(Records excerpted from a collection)

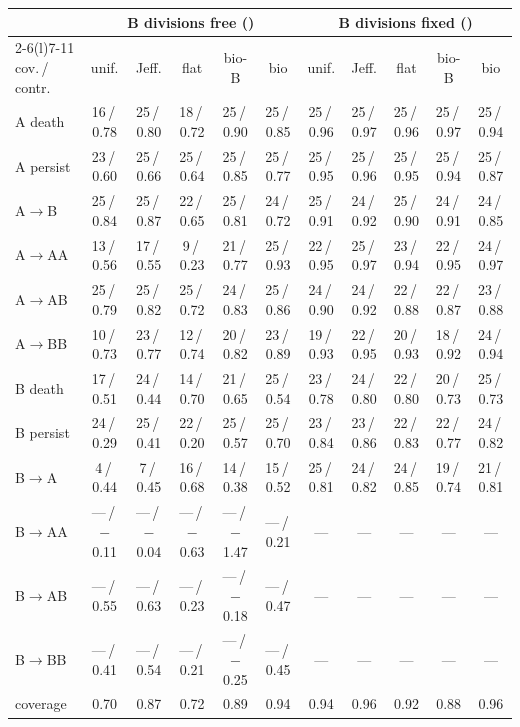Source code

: \documentclass[10pt,a4paper]{article}
\newcommand{\code}[1]{\texttt{\detokenize{#1}}}
\begin{document}
\begin{center}
\medskip
\begin{tabular}{@{}lccccc@{\hspace{8pt}}ccccc@{}}\toprule
 & \multicolumn{5}{c}{B divisions free (\code{two_type})} & \multicolumn{5}{c}{B divisions fixed (\code{reversible_ab})} \\\cmidrule(lr){2-6}\cmidrule(l){7-11}
cov.\,/\,contr. & unif. & Jeff. & flat & bio-B & bio & unif. & Jeff. & flat & bio-B & bio \\\midrule
A death & 16\,/\,0.78 & 25\,/\,0.80 & 18\,/\,0.72 & 25\,/\,0.90 & 25\,/\,0.85 & 25\,/\,0.96 & 25\,/\,0.97 & 25\,/\,0.96 & 25\,/\,0.97 & 25\,/\,0.94 \\
A persist & 23\,/\,0.60 & 25\,/\,0.66 & 25\,/\,0.64 & 25\,/\,0.85 & 25\,/\,0.77 & 25\,/\,0.95 & 25\,/\,0.96 & 25\,/\,0.95 & 25\,/\,0.94 & 25\,/\,0.87 \\
A$\to$B & 25\,/\,0.84 & 25\,/\,0.87 & 22\,/\,0.65 & 25\,/\,0.81 & 24\,/\,0.72 & 25\,/\,0.91 & 24\,/\,0.92 & 25\,/\,0.90 & 24\,/\,0.91 & 24\,/\,0.85 \\
A$\to$AA & 13\,/\,0.56 & 17\,/\,0.55 & 9\,/\,0.23 & 21\,/\,0.77 & 25\,/\,0.93 & 22\,/\,0.95 & 25\,/\,0.97 & 23\,/\,0.94 & 22\,/\,0.95 & 24\,/\,0.97 \\
A$\to$AB & 25\,/\,0.79 & 25\,/\,0.82 & 25\,/\,0.72 & 24\,/\,0.83 & 25\,/\,0.86 & 24\,/\,0.90 & 24\,/\,0.92 & 22\,/\,0.88 & 22\,/\,0.87 & 23\,/\,0.88 \\
A$\to$BB & 10\,/\,0.73 & 23\,/\,0.77 & 12\,/\,0.74 & 20\,/\,0.82 & 23\,/\,0.89 & 19\,/\,0.93 & 22\,/\,0.95 & 20\,/\,0.93 & 18\,/\,0.92 & 24\,/\,0.94 \\
B death & 17\,/\,0.51 & 24\,/\,0.44 & 14\,/\,0.70 & 21\,/\,0.65 & 25\,/\,0.54 & 23\,/\,0.78 & 24\,/\,0.80 & 22\,/\,0.80 & 20\,/\,0.73 & 25\,/\,0.73 \\
B persist & 24\,/\,0.29 & 25\,/\,0.41 & 22\,/\,0.20 & 25\,/\,0.57 & 25\,/\,0.70 & 23\,/\,0.84 & 23\,/\,0.86 & 22\,/\,0.83 & 22\,/\,0.77 & 24\,/\,0.82 \\
B$\to$A & 4\,/\,0.44 & 7\,/\,0.45 & 16\,/\,0.68 & 14\,/\,0.38 & 15\,/\,0.52 & 25\,/\,0.81 & 24\,/\,0.82 & 24\,/\,0.85 & 19\,/\,0.74 & 21\,/\,0.81 \\
B$\to$AA & ---\,/\,$-$0.11 & ---\,/\,$-$0.04 & ---\,/\,$-$0.63 & ---\,/\,$-$1.47 & ---\,/\,0.21 & --- & --- & --- & --- & --- \\
B$\to$AB & ---\,/\,0.55 & ---\,/\,0.63 & ---\,/\,0.23 & ---\,/\,$-$0.18 & ---\,/\,0.47 & --- & --- & --- & --- & --- \\
B$\to$BB & ---\,/\,0.41 & ---\,/\,0.54 & ---\,/\,0.21 & ---\,/\,$-$0.25 & ---\,/\,0.45 & --- & --- & --- & --- & --- \\\midrule
coverage & 0.70 & 0.87 & 0.72 & 0.89 & 0.94 & 0.94 & 0.96 & 0.92 & 0.88 & 0.96 \\\bottomrule
\end{tabular}


\end{center}
\end{document}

* BRIEF
What the answer needs is every record above, exactly as written, and no pictures.

* YOUR SOLUTION
Source code

: \documentclass[10pt,a4paper]{article}
\newcommand{\code}[1]{\texttt{\detokenize{#1}}}
\begin{document}
\begin{center}
\medskip
\begin{tabular}{@{}lccccc@{\hspace{8pt}}ccccc@{}}\toprule
 & \multicolumn{5}{c}{B divisions free (\code{two_type})} & \multicolumn{5}{c}{B divisions fixed (\code{reversible_ab})} \\\cmidrule(lr){2-6}\cmidrule(l){7-11}
cov.\,/\,contr. & unif. & Jeff. & flat & bio-B & bio & unif. & Jeff. & flat & bio-B & bio \\\midrule
A death & 16\,/\,0.78 & 25\,/\,0.80 & 18\,/\,0.72 & 25\,/\,0.90 & 25\,/\,0.85 & 25\,/\,0.96 & 25\,/\,0.97 & 25\,/\,0.96 & 25\,/\,0.97 & 25\,/\,0.94 \\
A persist & 23\,/\,0.60 & 25\,/\,0.66 & 25\,/\,0.64 & 25\,/\,0.85 & 25\,/\,0.77 & 25\,/\,0.95 & 25\,/\,0.96 & 25\,/\,0.95 & 25\,/\,0.94 & 25\,/\,0.87 \\
A$\to$B & 25\,/\,0.84 & 25\,/\,0.87 & 22\,/\,0.65 & 25\,/\,0.81 & 24\,/\,0.72 & 25\,/\,0.91 & 24\,/\,0.92 & 25\,/\,0.90 & 24\,/\,0.91 & 24\,/\,0.85 \\
A$\to$AA & 13\,/\,0.56 & 17\,/\,0.55 & 9\,/\,0.23 & 21\,/\,0.77 & 25\,/\,0.93 & 22\,/\,0.95 & 25\,/\,0.97 & 23\,/\,0.94 & 22\,/\,0.95 & 24\,/\,0.97 \\
A$\to$AB & 25\,/\,0.79 & 25\,/\,0.82 & 25\,/\,0.72 & 24\,/\,0.83 & 25\,/\,0.86 & 24\,/\,0.90 & 24\,/\,0.92 & 22\,/\,0.88 & 22\,/\,0.87 & 23\,/\,0.88 \\
A$\to$BB & 10\,/\,0.73 & 23\,/\,0.77 & 12\,/\,0.74 & 20\,/\,0.82 & 23\,/\,0.89 & 19\,/\,0.93 & 22\,/\,0.95 & 20\,/\,0.93 & 18\,/\,0.92 & 24\,/\,0.94 \\
B death & 17\,/\,0.51 & 24\,/\,0.44 & 14\,/\,0.70 & 21\,/\,0.65 & 25\,/\,0.54 & 23\,/\,0.78 & 24\,/\,0.80 & 22\,/\,0.80 & 20\,/\,0.73 & 25\,/\,0.73 \\
B persist & 24\,/\,0.29 & 25\,/\,0.41 & 22\,/\,0.20 & 25\,/\,0.57 & 25\,/\,0.70 & 23\,/\,0.84 & 23\,/\,0.86 & 22\,/\,0.83 & 22\,/\,0.77 & 24\,/\,0.82 \\
B$\to$A & 4\,/\,0.44 & 7\,/\,0.45 & 16\,/\,0.68 & 14\,/\,0.38 & 15\,/\,0.52 & 25\,/\,0.81 & 24\,/\,0.82 & 24\,/\,0.85 & 19\,/\,0.74 & 21\,/\,0.81 \\
B$\to$AA & ---\,/\,$-$0.11 & ---\,/\,$-$0.04 & ---\,/\,$-$0.63 & ---\,/\,$-$1.47 & ---\,/\,0.21 & --- & --- & --- & --- & --- \\
B$\to$AB & ---\,/\,0.55 & ---\,/\,0.63 & ---\,/\,0.23 & ---\,/\,$-$0.18 & ---\,/\,0.47 & --- & --- & --- & --- & --- \\
B$\to$BB & ---\,/\,0.41 & ---\,/\,0.54 & ---\,/\,0.21 & ---\,/\,$-$0.25 & ---\,/\,0.45 & --- & --- & --- & --- & --- \\\midrule
coverage & 0.70 & 0.87 & 0.72 & 0.89 & 0.94 & 0.94 & 0.96 & 0.92 & 0.88 & 0.96 \\\bottomrule
\end{tabular}


\end{center}
\end{document}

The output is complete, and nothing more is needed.